Ele é ativado sempre e quando a pessoa se sente emotivamente envolvida
com os contextos globais que conferem sentido à vida ou quando, de forma
autoimplicada, se referem ao Sagrado, a temas religiosos ou diretamente
a Deus. Trata-se de emoções e não de ideações, de fatores ligados a
experiências de grande sentido que implicam um percepção do Todo e de
algo incondicional.
Estudos mais recentes apontam que pode haver
de fato não apenas uma mas múltiplas regiões do cérebro estimuladas
pela experiência de totalidade e de sacralidade. Isso indica que o
"ponto de Deus" pode ser, na verdade, uma "rede de Deus" compreendendo
regiões normalmente associadas a emoções profundas e carregadas de
significação. Outros pesquisadores como Eugene D’Aquili e Andrew
Newberg chamaram a esta realidade, como temos referido acima, a ”mente
mística”.
Esta mente mística pertence ao processo mais geral,
antropogênico-cosmogênico. Ela representa uma vantagem evolutiva da
espécie homo. Como externamente somos dotado de sentidos pelos quais
apreendemos a realidade através do ouvido, do olho, do tato e do olfato,
assim seríamos internamente enriquecidos com um órgão pelo qual
captamos o Mistério do Mundo, o que nos faz sensíveis àquela Energia
poderosa e amorosa que perpassa de ponta a ponta todo o Universo e que
subjaz à nossa existência. As tradições religiosas a chamaram de Deus.
Se
ela está em nós e nós somos parte do Universo, significa então que
esta inteligência espiritual constitui uma propriedade do próprio
Universo. Só porque está no Universo pôde estar em nós. É por esta
razão que a filósofa e física quântica Danah Zohar e o psiquiatra Ian
Marshall afirmam que o ser humano não é apenas dotado de inteligência
intelectual e emocional, mas também de inteligência espiritual. Esta é
um dado de realidade com o mesmo direito de cidadania que a libido, a
autoafirmação, a inteligência e o amor (QS: inteligência espiritual -
Record, 2000).
Hoje faz-se urgente, mais que antes, dar realce à
inteligência espiritual.

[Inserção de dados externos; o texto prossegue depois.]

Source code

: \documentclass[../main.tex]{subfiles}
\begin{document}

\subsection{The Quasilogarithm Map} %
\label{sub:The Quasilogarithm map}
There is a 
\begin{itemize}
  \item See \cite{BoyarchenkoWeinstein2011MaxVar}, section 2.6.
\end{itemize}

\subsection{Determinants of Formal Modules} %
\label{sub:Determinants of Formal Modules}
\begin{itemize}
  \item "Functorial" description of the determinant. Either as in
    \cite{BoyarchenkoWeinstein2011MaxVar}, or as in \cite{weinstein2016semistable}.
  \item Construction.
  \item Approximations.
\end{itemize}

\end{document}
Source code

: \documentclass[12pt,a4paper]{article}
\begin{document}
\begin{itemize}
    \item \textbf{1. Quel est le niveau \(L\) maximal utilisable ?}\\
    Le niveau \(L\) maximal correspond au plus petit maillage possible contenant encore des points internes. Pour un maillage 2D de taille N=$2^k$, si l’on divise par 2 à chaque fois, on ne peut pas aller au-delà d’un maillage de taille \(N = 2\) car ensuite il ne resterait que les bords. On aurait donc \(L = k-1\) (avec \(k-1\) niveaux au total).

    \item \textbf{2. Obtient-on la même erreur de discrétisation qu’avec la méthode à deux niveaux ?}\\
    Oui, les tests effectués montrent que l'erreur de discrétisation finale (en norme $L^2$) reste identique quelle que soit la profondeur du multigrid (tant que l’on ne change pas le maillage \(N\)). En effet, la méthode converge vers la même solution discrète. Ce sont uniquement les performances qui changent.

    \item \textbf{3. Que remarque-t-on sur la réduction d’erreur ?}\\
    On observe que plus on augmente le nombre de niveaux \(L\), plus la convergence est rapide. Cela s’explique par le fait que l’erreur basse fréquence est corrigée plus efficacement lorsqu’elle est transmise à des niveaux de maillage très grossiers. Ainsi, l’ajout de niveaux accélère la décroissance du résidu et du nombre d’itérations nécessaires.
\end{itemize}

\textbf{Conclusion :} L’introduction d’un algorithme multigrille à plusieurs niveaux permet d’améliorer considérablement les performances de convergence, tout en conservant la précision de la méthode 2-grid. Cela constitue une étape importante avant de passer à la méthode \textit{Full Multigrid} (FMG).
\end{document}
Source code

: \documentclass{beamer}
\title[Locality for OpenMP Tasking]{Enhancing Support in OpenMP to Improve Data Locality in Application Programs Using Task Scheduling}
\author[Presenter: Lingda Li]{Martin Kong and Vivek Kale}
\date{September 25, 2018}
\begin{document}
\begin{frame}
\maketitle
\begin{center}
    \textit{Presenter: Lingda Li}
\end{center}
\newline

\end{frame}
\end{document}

Porque vivemos numa cultura entorpecida pelo
materialismo e pelo consumismo induzido. O efeito deste modo de ser é
bem relatado pela literatura contemporânea: sentimentos de náusea
(Sartre), de estar-de-sobra (Marcel), de alienação (Marx), de
“derelição-abandono”(Heidegger), de estrangeiros na própria pátria
(Camus). Numa palavra, padecemos de graves doenças de sentido como
denunciaram os psicanalistas Rollo May e Victor Frankl. Tudo isso porque
embotamos a inteligência espiritual.
A espiritualidade nos ajuda
a sair desta cultura doentia e agonizante. A integração da inteligência
espiritual com as outras formas de inteligência — intelectual e
emocional — nos abre para uma comunhão amorosa com todas as coisas e
para uma atitude de respeito e de reverência face a todos os seres,
muito mais ancestrais do que nós. Só assim, poderemos nos reintegrar no
Todo, sentirmo-nos parte da comunidade de vida e acolhidos como
companheiros na grande aventura cósmica e planetária.